OverlayNG area check heuristic causing issues when snapping noder is used

[grimsa]

After upgrading JTS from 1.18.2 to 1.19.0 ran into a number of tests that use difference operation failing with TopologyException: Result area inconsistent with overlay operation.

I tracked it down to OverlayUtil#isResultAreaConsistent (which was added in https://github.com/locationtech/jts/pull/812):

case OverlayNG.DIFFERENCE:
  isConsistent = isLess(areaResult, areaA, AREA_HEURISTIC_TOLERANCE)   // true; args are: 0, 6.512
              && isGreater(areaResult, areaA - areaB, AREA_HEURISTIC_TOLERANCE); // false; args are 0; 8.8818E-16
  break;

In our case we are performing a difference operation on two almost-exactly-the-same geometries and expect an empty result.
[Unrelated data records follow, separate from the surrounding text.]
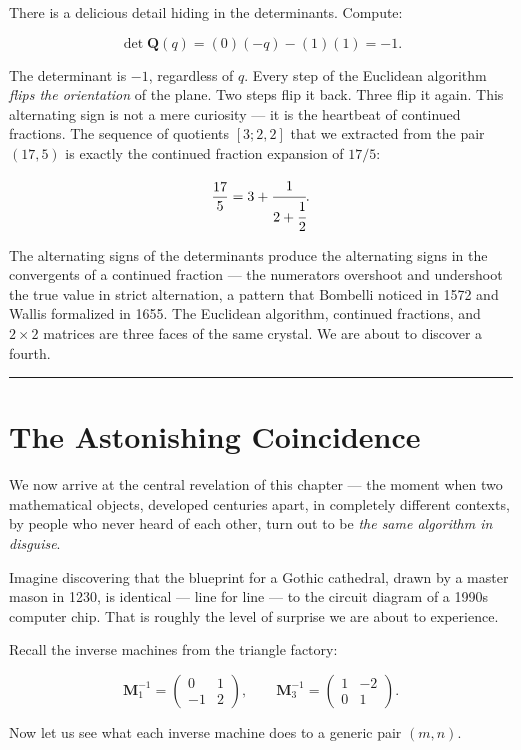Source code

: There is a delicious detail hiding in the determinants. Compute:

\[
\det \mathbf{Q}(q) = (0)(- q) - (1)(1) = -1.
\]

The determinant is \(-1\), regardless of \(q\). Every step of the Euclidean algorithm \emph{flips the orientation} of the plane. Two steps flip it back. Three flip it again. This alternating sign is not a mere curiosity --- it is the heartbeat of continued fractions. The sequence of quotients \([3; 2, 2]\) that we extracted from the pair \((17, 5)\) is exactly the continued fraction expansion of \(17/5\):

\[
\frac{17}{5} = 3 + \cfrac{1}{2 + \cfrac{1}{2}}.
\]

The alternating signs of the determinants produce the alternating signs in the convergents of a continued fraction --- the numerators overshoot and undershoot the true value in strict alternation, a pattern that Bombelli noticed in 1572 and Wallis formalized in 1655. The Euclidean algorithm, continued fractions, and \(2 \times 2\) matrices are three faces of the same crystal. We are about to discover a fourth.

\bigskip\noindent\rule{\linewidth}{0.4pt}\bigskip

\section{The Astonishing Coincidence}
We now arrive at the central revelation of this chapter --- the moment when two mathematical objects, developed centuries apart, in completely different contexts, by people who never heard of each other, turn out to be \emph{the same algorithm in disguise}.

Imagine discovering that the blueprint for a Gothic cathedral, drawn by a master mason in 1230, is identical --- line for line --- to the circuit diagram of a 1990s computer chip. That is roughly the level of surprise we are about to experience.

Recall the inverse machines from the triangle factory:

\[
\mathbf{M}_1^{-1} = \begin{pmatrix} 0 & 1 \\ -1 & 2 \end{pmatrix}, \qquad
\mathbf{M}_3^{-1} = \begin{pmatrix} 1 & -2 \\ 0 & 1 \end{pmatrix}.
\]

Now let us see what each inverse machine does to a generic pair \((m, n)\).

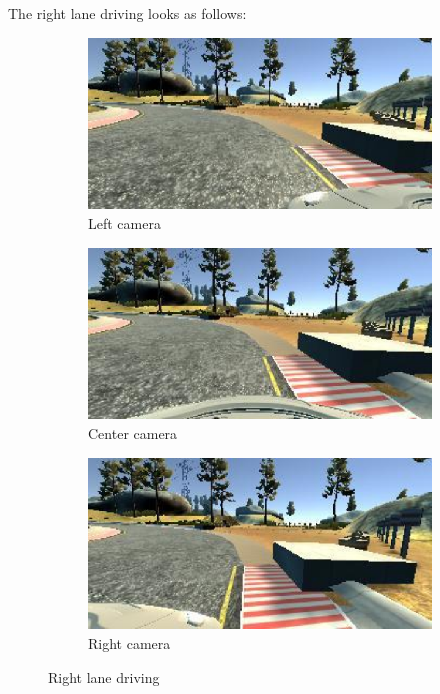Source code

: \documentclass[a4paper,12pt]{article}
\begin{document}
The right lane driving looks as follows:
\begin{figure}[H]
\centering
\begin{subfigure}{.3\textwidth}
  \centering
  \includegraphics[width=0.98\linewidth]{figures/right_left.eps}
  \caption{Left camera}
\end{subfigure}
\begin{subfigure}{.3\textwidth}
  \centering
  \includegraphics[width=0.98\linewidth]{figures/right_center.eps}
  \caption{Center camera}
\end{subfigure}
\begin{subfigure}{.3\textwidth}
  \centering
  \includegraphics[width=0.98\linewidth]{figures/right_right.eps}
  \caption{Right camera}
\end{subfigure}
\label{fig:right_lane_driving}
\caption{Right lane driving}
\end{figure}
\end{document}
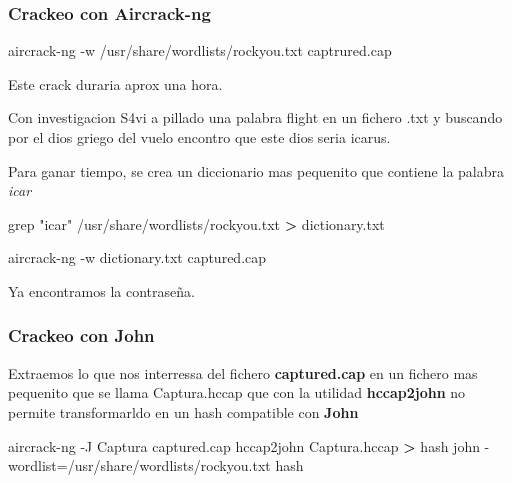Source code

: \documentclass{assets/ipesethesis}
\newenvironment{Shaded}{\begin{snugshade}}{\end{snugshade}}
\newcommand{\ExtensionTok}[1]{#1}
\newcommand{\FunctionTok}[1]{\textcolor[rgb]{0.00,0.00,0.00}{#1}}
\newcommand{\NormalTok}[1]{#1}
\newcommand{\OperatorTok}[1]{\textcolor[rgb]{0.81,0.36,0.00}{\textbf{#1}}}
\newcommand{\StringTok}[1]{\textcolor[rgb]{0.31,0.60,0.02}{#1}}
\begin{document}
\hypertarget{crackeo-con-aircrack-ng}{%
\subsubsection*{Crackeo con Aircrack-ng}\label{crackeo-con-aircrack-ng}}

\begin{Shaded}
\begin{Highlighting}[]
\ExtensionTok{aircrack-ng}\NormalTok{ -w /usr/share/wordlists/rockyou.txt captrured.cap}
\end{Highlighting}
\end{Shaded}

Este crack duraria aprox una hora.

Con investigacion S4vi a pillado una palabra flight en un fichero .txt y buscando por el dios griego del vuelo
encontro que este dios seria icarus.

Para ganar tiempo, se crea un diccionario mas pequenito que contiene la palabra \emph{icar}

\begin{Shaded}
\begin{Highlighting}[]
\FunctionTok{grep} \StringTok{"icar"}\NormalTok{ /usr/share/wordlists/rockyou.txt }\OperatorTok{>}\NormalTok{ dictionary.txt}
\end{Highlighting}
\end{Shaded}

\begin{Shaded}
\begin{Highlighting}[]
\ExtensionTok{aircrack-ng}\NormalTok{ -w dictionary.txt captured.cap}
\end{Highlighting}
\end{Shaded}

Ya encontramos la contraseña.

\hypertarget{crackeo-con-john}{%
\subsubsection*{Crackeo con John}\label{crackeo-con-john}}

Extraemos lo que nos interressa del fichero \textbf{captured.cap} en un fichero mas pequenito que se llama Captura.hccap que con la utilidad
\textbf{hccap2john} no permite transformarldo en un hash compatible con \textbf{John}

\begin{Shaded}
\begin{Highlighting}[]
\ExtensionTok{aircrack-ng}\NormalTok{ -J Captura captured.cap}
\ExtensionTok{hccap2john}\NormalTok{ Captura.hccap }\OperatorTok{>}\NormalTok{ hash}
\ExtensionTok{john}\NormalTok{ -wordlist=/usr/share/wordlists/rockyou.txt hash}
\end{Highlighting}
\end{Shaded}
\end{document}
Note: we are using snapping noder like in OverlayNGSnappingFunctions code.

Test case 1

This case fails with TopologyException:

@Test
void test2() throws ParseException {
    Geometry g1 = new WKTReader().read("MULTIPOLYGON (((0.37676311 2.57570853, 7.28652472 0.00028375, 7.60034931 0.81686059, 0.50229292 3.4551325, 0.37676311 2.57570853)))");
    Geometry g2 = new WKTReader().read("MULTIPOLYGON (((0.50229292 3.4551325, 7.60034931 0.81686059, 7.28652472 0.00028375, 0.37676311 2.57570853, 0.50229292 3.4551325)))");

    // Note: in our code we have an utility function that wraps this logic
    Geometry overlayResult = OverlayNG.overlay( 
            g1,
            g2,
            OverlayNG.DIFFERENCE,
            g1.getPrecisionModel(),
            new ValidatingNoder(new SnappingNoder(1e-4))
    );

    assertTrue(overlayResult.isEmpty());
}

In this case OverlayUtil#isResultAreaConsistent is reached once, and the expression in isGreater check works out to be:

• v1 >= v2 * (1 - tol);
• 0 >= 8.8819E-16 * (1 - 0.1) ==> false

Test case 2

This case passes with the same data:

@Test       // Passes
void test() throws ParseException {
    Geometry p1 = new WKTReader().read("MULTIPOLYGON (((0.37676311 2.57570853, 7.28652472 0.00028375, 7.60034931 0.81686059, 0.50229292 3.4551325, 0.37676311 2.57570853)))");
    Geometry p2 = new WKTReader().read("MULTIPOLYGON (((0.50229292 3.4551325, 7.60034931 0.81686059, 7.28652472 0.00028375, 0.37676311 2.57570853, 0.50229292 3.4551325)))");

    Geometry result = p1.difference(p2);

    assertEquals(result.getArea(), 0);
}

In this case it seems OverlayNGRobust is used instead, which results in multiple calls to OverlayUtil#isResultAreaConsistent (with slightly different values) and eventually it succeeds in passing the heuristic check.

Question

To me this feels like a bug in the heuristic check, but maybe our utility function for the difference operation is implemented in a suboptimal way?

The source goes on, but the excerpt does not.